Je décide donc d’être claire et je lui décris les
conditions de vie de sa sœur.
C’est un véritable choc pour lui.
Il décide de prendre le premier vol pour Paris et atterrit
48 heures plus tard à Orly.
Mme P. est heureuse à l’idée de revoir son frère mais
semble gênée de le recevoir là où elle vit.
Mr P. est silencieux, et soucieux.
Je finis par comprendre qu’il y a eu une rupture avec sa
famille lorsqu’elle a quitté son pays avec son mari pour « réussir
ailleurs ».
Son frère et elle ont toujours gardé le contact mais la
distance et la pudeur ont fait qu’elle n’a jamais osé lui parler de ses
difficultés et de l’échec de son rêve de promotion sociale.
Les retrouvailles sont touchantes, j’y assiste par la
force des choses mais j’essaye d’être la plus discrète possible.
Les soins terminés, je m’éclipse.
Le lendemain, tout est calme dans la maison de fortune.
La nuit a été éprouvante pour la famille.
Les enfants sont venus et de longues discussions se sont
tenues avec le frère de Mme P.
Une décision a été prise dans le souci du bien-être de
chacun.
Mme P. et son mari vont retourner chez eux, 45 ans après
avoir quitté leur pays.
Le frère de Mme P. n’a pas émigré et a réussi chez lui.
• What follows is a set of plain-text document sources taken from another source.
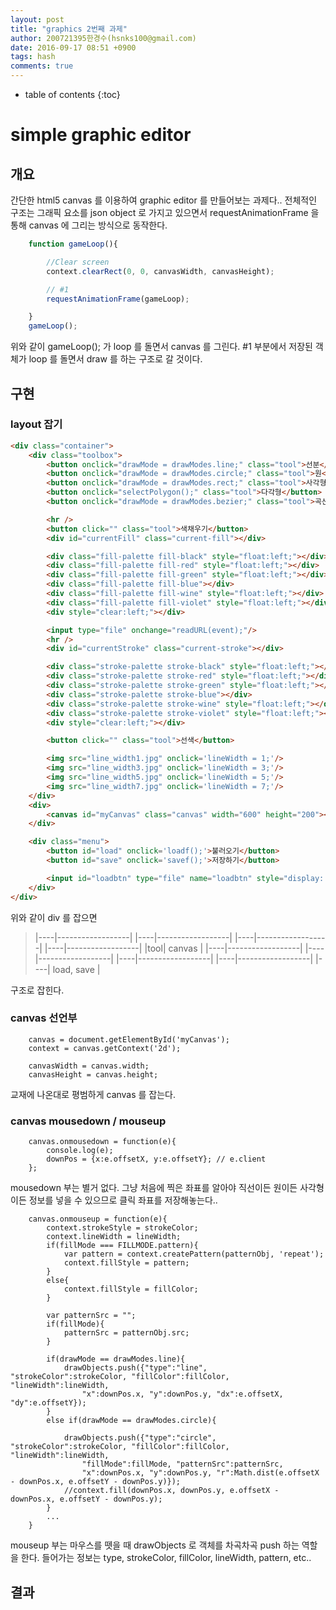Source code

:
 ```yaml
---
layout: post
title: "graphics 2번째 과제"
author: 200721395한경수(hsnks100@gmail.com)
date: 2016-09-17 08:51 +0900
tags: hash
comments: true
---
```



* table of contents
{:toc}

# simple graphic editor

## 개요

간단한 html5 canvas 를 이용하여 graphic editor 를 만들어보는 과제다..
전체적인 구조는 그래픽 요소를 json object 로 가지고 있으면서 requestAnimationFrame 을 통해 canvas 에 그리는 방식으로 동작한다.

``` javascript
    function gameLoop(){

        //Clear screen
        context.clearRect(0, 0, canvasWidth, canvasHeight);

        // #1
        requestAnimationFrame(gameLoop);

    }
    gameLoop();

```

위와 같이 gameLoop(); 가 loop 를 돌면서 canvas 를 그린다.  #1 부분에서 저장된 객체가 loop 를 돌면서 draw 를 하는 구조로 갈 것이다.

## 구현

### layout 잡기

``` html
<div class="container">
    <div class="toolbox">
        <button onclick="drawMode = drawModes.line;" class="tool">선분</button>
        <button onclick="drawMode = drawModes.circle;" class="tool">원</button>
        <button onclick="drawMode = drawModes.rect;" class="tool">사각형</button>
        <button onclick="selectPolygon();" class="tool">다각형</button>
        <button onclick="drawMode = drawModes.bezier;" class="tool">곡선</button>

        <hr />
        <button click="" class="tool">색채우기</button>
        <div id="currentFill" class="current-fill"></div>

        <div class="fill-palette fill-black" style="float:left;"></div>
        <div class="fill-palette fill-red" style="float:left;"></div>
        <div class="fill-palette fill-green" style="float:left;"></div>
        <div class="fill-palette fill-blue"></div>
        <div class="fill-palette fill-wine" style="float:left;"></div>
        <div class="fill-palette fill-violet" style="float:left;"></div>
        <div style="clear:left;"></div>

        <input type="file" onchange="readURL(event);"/>
        <hr />
        <div id="currentStroke" class="current-stroke"></div>

        <div class="stroke-palette stroke-black" style="float:left;"></div>
        <div class="stroke-palette stroke-red" style="float:left;"></div>
        <div class="stroke-palette stroke-green" style="float:left;"></div>
        <div class="stroke-palette stroke-blue"></div>
        <div class="stroke-palette stroke-wine" style="float:left;"></div>
        <div class="stroke-palette stroke-violet" style="float:left;"></div>
        <div style="clear:left;"></div>

        <button click="" class="tool">선색</button>

        <img src="line_width1.jpg" onclick='lineWidth = 1;'/>
        <img src="line_width3.jpg" onclick='lineWidth = 3;'/>
        <img src="line_width5.jpg" onclick='lineWidth = 5;'/>
        <img src="line_width7.jpg" onclick='lineWidth = 7;'/>
    </div>
    <div>
        <canvas id="myCanvas" class="canvas" width="600" height="200"></canvas>
    </div>

    <div class="menu"> 
        <button id="load" onclick='loadf();'>불러오기</button>
        <button id="save" onclick='savef();'>저장하기</button>

        <input id="loadbtn" type="file" name="loadbtn" style="display: none;" />
    </div> 
</div>
```

위와 같이 div 를 잡으면 

>|----|------------------|
|----|------------------|
|----|------------------|
|----|------------------|
|tool|       canvas     |
|----|------------------|
|----|------------------|
|----|------------------|
|----|------------------|
|----|  load,   save    |

구조로 잡힌다.

### canvas 선언부
```
    canvas = document.getElementById('myCanvas');
    context = canvas.getContext('2d');

    canvasWidth = canvas.width;
    canvasHeight = canvas.height;

```

교재에 나온대로 평범하게 canvas 를 잡는다. 

### canvas mousedown / mouseup

```
    canvas.onmousedown = function(e){
        console.log(e);
        downPos = {x:e.offsetX, y:e.offsetY}; // e.client 
    };
```

mousedown 부는 별거 없다. 그냥 처음에 찍은 좌표를 알아야 직선이든 원이든 사각형이든 정보를 넣을 수 있으므로 클릭 좌표를 저장해놓는다..


```
    canvas.onmouseup = function(e){
        context.strokeStyle = strokeColor;
        context.lineWidth = lineWidth;
        if(fillMode === FILLMODE.pattern){
            var pattern = context.createPattern(patternObj, 'repeat');
            context.fillStyle = pattern;
        }
        else{
            context.fillStyle = fillColor;
        }

        var patternSrc = "";
        if(fillMode){
            patternSrc = patternObj.src;
        }

        if(drawMode == drawModes.line){
            drawObjects.push({"type":"line", "strokeColor":strokeColor, "fillColor":fillColor, "lineWidth":lineWidth,
                "x":downPos.x, "y":downPos.y, "dx":e.offsetX, "dy":e.offsetY});
        }
        else if(drawMode == drawModes.circle){

            drawObjects.push({"type":"circle", "strokeColor":strokeColor, "fillColor":fillColor, "lineWidth":lineWidth,
                "fillMode":fillMode, "patternSrc":patternSrc,
                "x":downPos.x, "y":downPos.y, "r":Math.dist(e.offsetX - downPos.x, e.offsetY - downPos.y)});
            //context.fill(downPos.x, downPos.y, e.offsetX - downPos.x, e.offsetY - downPos.y); 
        }
        ...
    }

```

mouseup 부는 마우스를 뗏을 때 drawObjects 로 객체를 차곡차곡 push 하는 역할을 한다. 들어가는 정보는 type, strokeColor, fillColor, lineWidth, pattern, etc..



## 결과






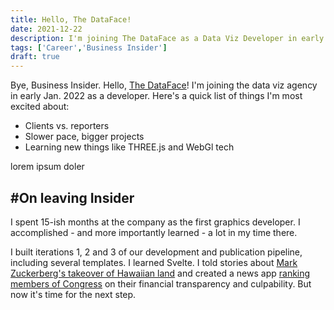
 ```yaml
---
title: Hello, The DataFace!
date: 2021-12-22
description: I'm joining The DataFace as a Data Viz Developer in early Jan. 2022.
tags: ['Career','Business Insider']
draft: true
--- 
```


Bye, Business Insider. Hello, [The DataFace](https://thedataface.com/)! I'm joining the data viz agency in early Jan. 2022 as a developer. Here's a quick list of things I'm most excited about:

- Clients vs. reporters
- Slower pace, bigger projects
- Learning new things like THREE.js and WebGl tech

lorem ipsum doler

## #On leaving Insider

I spent 15-ish months at the company as the first graphics developer. I accomplished - and more importantly learned - a lot in my time there.

I built iterations 1, 2 and 3 of our development and publication pipeline, including several templates. I learned Svelte. I told stories about [Mark Zuckerberg's takeover of Hawaiian land](https://www.businessinsider.com/mark-zuckerberg-kauai-estate-hawaii-land-appropriation-history-2021-11) and created a news app  [ranking members of Congress](https://www.businessinsider.com/financial-conflicts-congress-members-rated-2021-12) on their financial transparency and culpability. But now it's time for the next step.



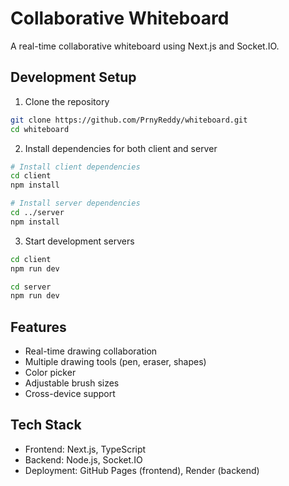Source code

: # Collaborative Whiteboard

A real-time collaborative whiteboard using Next.js and Socket.IO.

## Development Setup

1. Clone the repository
```bash
git clone https://github.com/PrnyReddy/whiteboard.git
cd whiteboard
```

2. Install dependencies for both client and server
```bash
# Install client dependencies
cd client
npm install

# Install server dependencies
cd ../server
npm install
```

3. Start development servers
```bash
cd client
npm run dev

cd server
npm run dev
```

## Features
- Real-time drawing collaboration
- Multiple drawing tools (pen, eraser, shapes)
- Color picker
- Adjustable brush sizes
- Cross-device support

## Tech Stack
- Frontend: Next.js, TypeScript
- Backend: Node.js, Socket.IO
- Deployment: GitHub Pages (frontend), Render (backend)
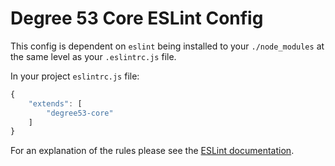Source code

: # Degree 53 Core ESLint Config

This config is dependent on `eslint` being installed to your `./node_modules` at the same level as your `.eslintrc.js` file.

In your project `eslintrc.js` file:

``` javascript
{
	"extends": [
		"degree53-core"
	]
}
```

For an explanation of the rules please see the [ESLint documentation](http://eslint.org/docs/rules/).
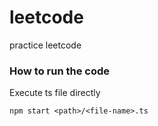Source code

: # leetcode
 practice leetcode 

### How to run the code

Execute ts file directly
```
npm start <path>/<file-name>.ts 
```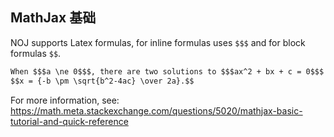 ## MathJax 基础

NOJ supports Latex formulas, for inline formulas uses `$$$` and for block formulas `$$`.

```markdown
When $$$a \ne 0$$$, there are two solutions to $$$ax^2 + bx + c = 0$$$ and they are
$$x = {-b \pm \sqrt{b^2-4ac} \over 2a}.$$
```

For more information, see: https://math.meta.stackexchange.com/questions/5020/mathjax-basic-tutorial-and-quick-reference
Il possède un petit appartement secondaire tout confort en
centre-ville, qu’il habite occasionnellement, lors de ses déplacements professionnels.
Il a donc proposé à Me P. et son mari de les héberger
gracieusement afin qu’ils se ressourcent et qu’ils profitent de leurs vieux
jours sereinement.
Ce jeune frère de 60 ans, n’imaginait pas les conditions
dans lesquelles sa sœur aînée vivait à des milliers de kilomètres de lui.
La distance, la pudeur, la honte, les non-dits ont empêché
Mme P. de se confier à sa famille.
Le hasard m’a mis sur leur route.
Ils vivent dorénavant simplement mais dignement une
retraite bien méritée auprès des leurs.
Jolie histoire et surtout très bien écrite.
RépondreSupprimerJean-Marie. Du talent dans le récit, un déroulement de l'histoire dans laquelle tu te vois. Pas de voyeurisme; De la compassion. De l'émotion. Courageuse car déterminée... Tous les ingrédients sont là, au bout de ta plume. Bravo. J'aime beaucoup ta sémantique, à la portée de tous.